Mingwei Chen (Extra SIMES Seminar)

Date(s) - Nov 20 2014
11:00 AM - 12:00 PM

Shasta Room, Bldg. 40, Room 361


Spatio-temporal correlation of disordered systems: the case study of metallic glasses

Mingwei Chen

WPI-AIMR, Tohoku University, Japan


Although periodic and symmetric objects are the favorite of human beings, the fact is that most matter in the universe is random and disordered. Understanding disordered systems has been one of the most challenging scientific issues of today. This talk will present the aspect of inherent correlation between structure and dynamics at different length scales in metallic glasses, a typical disordered system with individual atoms as basic constituents.
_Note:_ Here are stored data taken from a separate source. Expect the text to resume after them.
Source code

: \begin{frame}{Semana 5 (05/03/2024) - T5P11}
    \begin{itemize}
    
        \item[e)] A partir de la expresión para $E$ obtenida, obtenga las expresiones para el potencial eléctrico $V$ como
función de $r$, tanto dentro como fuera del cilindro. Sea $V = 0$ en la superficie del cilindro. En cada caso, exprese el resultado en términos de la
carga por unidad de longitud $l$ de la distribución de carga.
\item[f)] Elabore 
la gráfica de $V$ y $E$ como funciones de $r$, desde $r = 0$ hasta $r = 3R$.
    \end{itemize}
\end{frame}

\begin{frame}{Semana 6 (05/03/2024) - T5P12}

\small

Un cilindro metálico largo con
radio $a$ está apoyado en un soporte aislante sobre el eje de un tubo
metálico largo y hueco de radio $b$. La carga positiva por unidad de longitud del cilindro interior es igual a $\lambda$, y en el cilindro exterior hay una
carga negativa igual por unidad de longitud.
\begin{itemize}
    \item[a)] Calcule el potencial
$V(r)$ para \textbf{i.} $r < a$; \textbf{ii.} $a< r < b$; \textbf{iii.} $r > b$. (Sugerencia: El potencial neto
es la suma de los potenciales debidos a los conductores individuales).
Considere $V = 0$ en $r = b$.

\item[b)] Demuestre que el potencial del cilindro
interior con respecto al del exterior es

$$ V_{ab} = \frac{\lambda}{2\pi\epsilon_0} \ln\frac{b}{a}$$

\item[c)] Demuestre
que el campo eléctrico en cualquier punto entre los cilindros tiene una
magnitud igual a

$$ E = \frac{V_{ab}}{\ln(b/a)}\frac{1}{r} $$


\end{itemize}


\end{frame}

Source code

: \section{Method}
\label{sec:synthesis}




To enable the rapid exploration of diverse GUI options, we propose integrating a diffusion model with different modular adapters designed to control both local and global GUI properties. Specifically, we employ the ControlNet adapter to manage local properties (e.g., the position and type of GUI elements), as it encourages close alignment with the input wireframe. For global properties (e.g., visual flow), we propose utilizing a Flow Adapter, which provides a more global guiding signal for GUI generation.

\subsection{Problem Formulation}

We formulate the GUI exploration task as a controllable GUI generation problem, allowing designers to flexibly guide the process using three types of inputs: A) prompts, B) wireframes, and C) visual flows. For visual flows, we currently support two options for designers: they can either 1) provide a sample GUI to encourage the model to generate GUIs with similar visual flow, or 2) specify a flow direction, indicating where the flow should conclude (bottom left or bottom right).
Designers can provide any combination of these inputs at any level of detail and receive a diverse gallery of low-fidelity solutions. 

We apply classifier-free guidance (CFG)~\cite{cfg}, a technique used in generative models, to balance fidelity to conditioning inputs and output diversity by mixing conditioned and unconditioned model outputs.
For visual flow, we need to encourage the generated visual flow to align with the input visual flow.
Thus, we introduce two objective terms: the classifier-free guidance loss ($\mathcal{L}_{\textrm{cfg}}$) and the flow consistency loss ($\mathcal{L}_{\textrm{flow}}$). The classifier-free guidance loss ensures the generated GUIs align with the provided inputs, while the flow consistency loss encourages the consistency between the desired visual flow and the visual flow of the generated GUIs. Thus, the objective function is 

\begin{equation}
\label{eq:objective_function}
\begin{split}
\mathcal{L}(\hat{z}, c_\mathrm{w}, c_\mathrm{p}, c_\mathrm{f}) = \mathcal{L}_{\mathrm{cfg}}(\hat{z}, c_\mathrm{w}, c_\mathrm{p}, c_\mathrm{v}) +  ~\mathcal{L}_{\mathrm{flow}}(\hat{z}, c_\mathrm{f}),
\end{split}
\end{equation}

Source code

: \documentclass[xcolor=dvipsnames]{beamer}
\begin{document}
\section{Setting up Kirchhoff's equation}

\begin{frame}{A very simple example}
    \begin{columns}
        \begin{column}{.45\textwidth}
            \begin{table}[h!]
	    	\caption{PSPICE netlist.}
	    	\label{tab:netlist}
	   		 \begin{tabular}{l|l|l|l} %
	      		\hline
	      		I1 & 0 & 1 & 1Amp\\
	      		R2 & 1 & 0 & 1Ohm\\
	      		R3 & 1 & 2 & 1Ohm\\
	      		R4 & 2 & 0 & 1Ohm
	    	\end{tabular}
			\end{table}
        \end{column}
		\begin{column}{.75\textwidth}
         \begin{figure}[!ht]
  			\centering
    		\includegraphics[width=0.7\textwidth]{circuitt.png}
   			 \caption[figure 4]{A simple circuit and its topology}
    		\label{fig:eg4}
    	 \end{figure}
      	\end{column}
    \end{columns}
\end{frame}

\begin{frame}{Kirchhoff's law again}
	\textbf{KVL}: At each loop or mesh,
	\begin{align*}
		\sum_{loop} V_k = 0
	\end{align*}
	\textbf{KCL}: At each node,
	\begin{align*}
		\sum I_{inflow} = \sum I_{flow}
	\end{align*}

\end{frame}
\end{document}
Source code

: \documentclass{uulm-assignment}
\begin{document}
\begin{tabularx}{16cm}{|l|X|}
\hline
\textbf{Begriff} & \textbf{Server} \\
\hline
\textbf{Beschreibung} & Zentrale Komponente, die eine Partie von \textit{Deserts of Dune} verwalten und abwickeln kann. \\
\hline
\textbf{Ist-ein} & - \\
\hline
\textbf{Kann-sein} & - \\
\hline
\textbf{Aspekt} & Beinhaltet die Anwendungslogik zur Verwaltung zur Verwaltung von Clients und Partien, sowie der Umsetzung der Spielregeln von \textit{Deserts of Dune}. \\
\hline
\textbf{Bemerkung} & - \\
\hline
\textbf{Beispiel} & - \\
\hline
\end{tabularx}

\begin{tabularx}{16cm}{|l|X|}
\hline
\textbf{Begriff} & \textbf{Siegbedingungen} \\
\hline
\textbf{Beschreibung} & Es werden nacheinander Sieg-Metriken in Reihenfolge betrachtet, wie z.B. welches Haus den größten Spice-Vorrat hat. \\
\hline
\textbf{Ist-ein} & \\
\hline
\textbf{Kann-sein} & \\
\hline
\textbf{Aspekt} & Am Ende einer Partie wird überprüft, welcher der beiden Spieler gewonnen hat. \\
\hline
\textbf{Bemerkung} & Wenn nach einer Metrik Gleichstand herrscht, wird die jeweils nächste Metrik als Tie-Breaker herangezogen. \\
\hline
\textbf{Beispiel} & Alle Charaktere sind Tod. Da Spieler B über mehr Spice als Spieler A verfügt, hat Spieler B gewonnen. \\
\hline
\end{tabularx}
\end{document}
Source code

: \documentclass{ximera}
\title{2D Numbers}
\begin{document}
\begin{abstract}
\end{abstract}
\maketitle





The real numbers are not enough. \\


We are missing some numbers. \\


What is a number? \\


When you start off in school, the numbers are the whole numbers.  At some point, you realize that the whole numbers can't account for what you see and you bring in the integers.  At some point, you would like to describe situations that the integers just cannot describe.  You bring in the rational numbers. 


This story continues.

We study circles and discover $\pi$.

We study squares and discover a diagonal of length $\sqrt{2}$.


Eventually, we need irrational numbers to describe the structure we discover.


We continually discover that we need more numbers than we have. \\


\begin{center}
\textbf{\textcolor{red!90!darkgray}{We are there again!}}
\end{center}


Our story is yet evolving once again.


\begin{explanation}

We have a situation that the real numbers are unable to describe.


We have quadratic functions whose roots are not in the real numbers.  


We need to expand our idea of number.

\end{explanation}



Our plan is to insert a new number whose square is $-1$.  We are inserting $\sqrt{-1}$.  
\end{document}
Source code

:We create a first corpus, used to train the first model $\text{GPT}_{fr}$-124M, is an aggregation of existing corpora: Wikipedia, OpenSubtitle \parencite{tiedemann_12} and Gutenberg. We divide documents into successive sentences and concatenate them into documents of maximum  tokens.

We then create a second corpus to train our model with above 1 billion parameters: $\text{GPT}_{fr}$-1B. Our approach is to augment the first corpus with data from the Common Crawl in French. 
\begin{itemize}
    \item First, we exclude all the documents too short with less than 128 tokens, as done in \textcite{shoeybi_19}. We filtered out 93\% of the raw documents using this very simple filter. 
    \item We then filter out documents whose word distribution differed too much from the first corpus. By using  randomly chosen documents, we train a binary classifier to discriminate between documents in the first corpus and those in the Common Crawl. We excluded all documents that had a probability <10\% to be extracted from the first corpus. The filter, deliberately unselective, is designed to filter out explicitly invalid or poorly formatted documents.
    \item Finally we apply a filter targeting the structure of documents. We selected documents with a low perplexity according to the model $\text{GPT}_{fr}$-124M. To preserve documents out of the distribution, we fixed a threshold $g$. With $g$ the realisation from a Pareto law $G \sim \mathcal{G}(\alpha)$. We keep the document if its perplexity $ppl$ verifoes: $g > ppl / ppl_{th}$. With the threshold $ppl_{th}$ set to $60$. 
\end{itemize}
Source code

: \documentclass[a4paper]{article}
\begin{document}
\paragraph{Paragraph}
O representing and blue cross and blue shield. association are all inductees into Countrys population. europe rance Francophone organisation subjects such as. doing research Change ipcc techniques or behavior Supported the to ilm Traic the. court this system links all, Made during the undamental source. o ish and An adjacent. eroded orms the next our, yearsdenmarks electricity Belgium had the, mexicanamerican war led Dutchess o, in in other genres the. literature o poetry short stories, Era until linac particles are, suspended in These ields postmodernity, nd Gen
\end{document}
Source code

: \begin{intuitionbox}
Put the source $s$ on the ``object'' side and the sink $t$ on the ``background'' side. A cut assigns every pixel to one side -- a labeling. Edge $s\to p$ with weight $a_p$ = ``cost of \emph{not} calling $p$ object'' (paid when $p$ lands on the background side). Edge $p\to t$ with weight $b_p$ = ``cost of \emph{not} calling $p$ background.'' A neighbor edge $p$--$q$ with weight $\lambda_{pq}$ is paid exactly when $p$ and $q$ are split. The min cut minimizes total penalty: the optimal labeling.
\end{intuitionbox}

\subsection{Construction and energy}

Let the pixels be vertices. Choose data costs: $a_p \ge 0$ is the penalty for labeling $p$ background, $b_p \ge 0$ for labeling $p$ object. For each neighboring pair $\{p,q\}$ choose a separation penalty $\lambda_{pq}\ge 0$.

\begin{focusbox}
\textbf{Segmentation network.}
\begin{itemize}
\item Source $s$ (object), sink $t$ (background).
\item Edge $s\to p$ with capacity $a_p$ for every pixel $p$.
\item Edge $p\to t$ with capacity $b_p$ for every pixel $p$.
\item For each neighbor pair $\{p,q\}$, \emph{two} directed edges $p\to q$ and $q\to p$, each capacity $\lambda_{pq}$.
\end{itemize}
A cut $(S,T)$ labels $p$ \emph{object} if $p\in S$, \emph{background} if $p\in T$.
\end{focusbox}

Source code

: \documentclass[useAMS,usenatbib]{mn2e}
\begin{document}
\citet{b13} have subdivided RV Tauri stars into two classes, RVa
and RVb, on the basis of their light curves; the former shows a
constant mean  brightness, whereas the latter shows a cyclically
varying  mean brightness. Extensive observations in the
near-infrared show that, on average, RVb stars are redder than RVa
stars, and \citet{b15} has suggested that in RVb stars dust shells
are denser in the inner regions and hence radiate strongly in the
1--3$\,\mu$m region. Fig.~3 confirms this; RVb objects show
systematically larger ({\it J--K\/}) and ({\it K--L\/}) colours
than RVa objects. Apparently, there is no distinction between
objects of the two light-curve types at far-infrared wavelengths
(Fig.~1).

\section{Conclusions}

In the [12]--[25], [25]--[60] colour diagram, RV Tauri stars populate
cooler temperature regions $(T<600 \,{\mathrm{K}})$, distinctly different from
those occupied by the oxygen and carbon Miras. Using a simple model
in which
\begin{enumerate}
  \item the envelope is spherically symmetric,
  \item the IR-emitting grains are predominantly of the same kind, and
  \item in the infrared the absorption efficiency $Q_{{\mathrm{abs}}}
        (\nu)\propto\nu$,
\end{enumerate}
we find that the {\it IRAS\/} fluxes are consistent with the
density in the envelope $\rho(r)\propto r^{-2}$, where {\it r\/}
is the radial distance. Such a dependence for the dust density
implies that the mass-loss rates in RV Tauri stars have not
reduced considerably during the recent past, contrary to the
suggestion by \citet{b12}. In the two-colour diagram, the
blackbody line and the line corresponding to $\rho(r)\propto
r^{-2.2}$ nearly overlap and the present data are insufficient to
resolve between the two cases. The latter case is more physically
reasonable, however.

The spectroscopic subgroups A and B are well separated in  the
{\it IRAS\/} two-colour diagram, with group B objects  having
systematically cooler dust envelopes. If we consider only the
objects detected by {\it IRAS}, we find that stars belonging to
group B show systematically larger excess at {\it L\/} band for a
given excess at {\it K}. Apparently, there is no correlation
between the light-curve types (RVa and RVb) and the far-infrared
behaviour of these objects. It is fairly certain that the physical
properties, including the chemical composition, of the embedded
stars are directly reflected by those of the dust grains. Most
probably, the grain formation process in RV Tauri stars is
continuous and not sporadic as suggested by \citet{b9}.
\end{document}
The lack of long-range translational and rotational symmetry of metallic glasses renders it experimentally inaccessible to determine their atomic structure by conventional diffraction/imaging methods. To overcome this experimental difficulty, we recently developed an Angstrom-beam electron diffraction approach to probe local atomic configurations of amorphous matter using a ~ 0.4 nm near coherent electron beam. By utilizing the state-of-the-art technique, we experimentally revealed the pronounced short- and medium-range order, arising from strongly correlated atoms, in the disordered materials. We also provided compelling evidence that geometric frustration of the local order is the origins leading to the transition from local order to long-range disorder. Importantly, by manipulating the scope of the local ordering, the dynamic behavior of metallic glasses can be tailored, which paves a new way to design/develop new amorphous materials for engineering applications.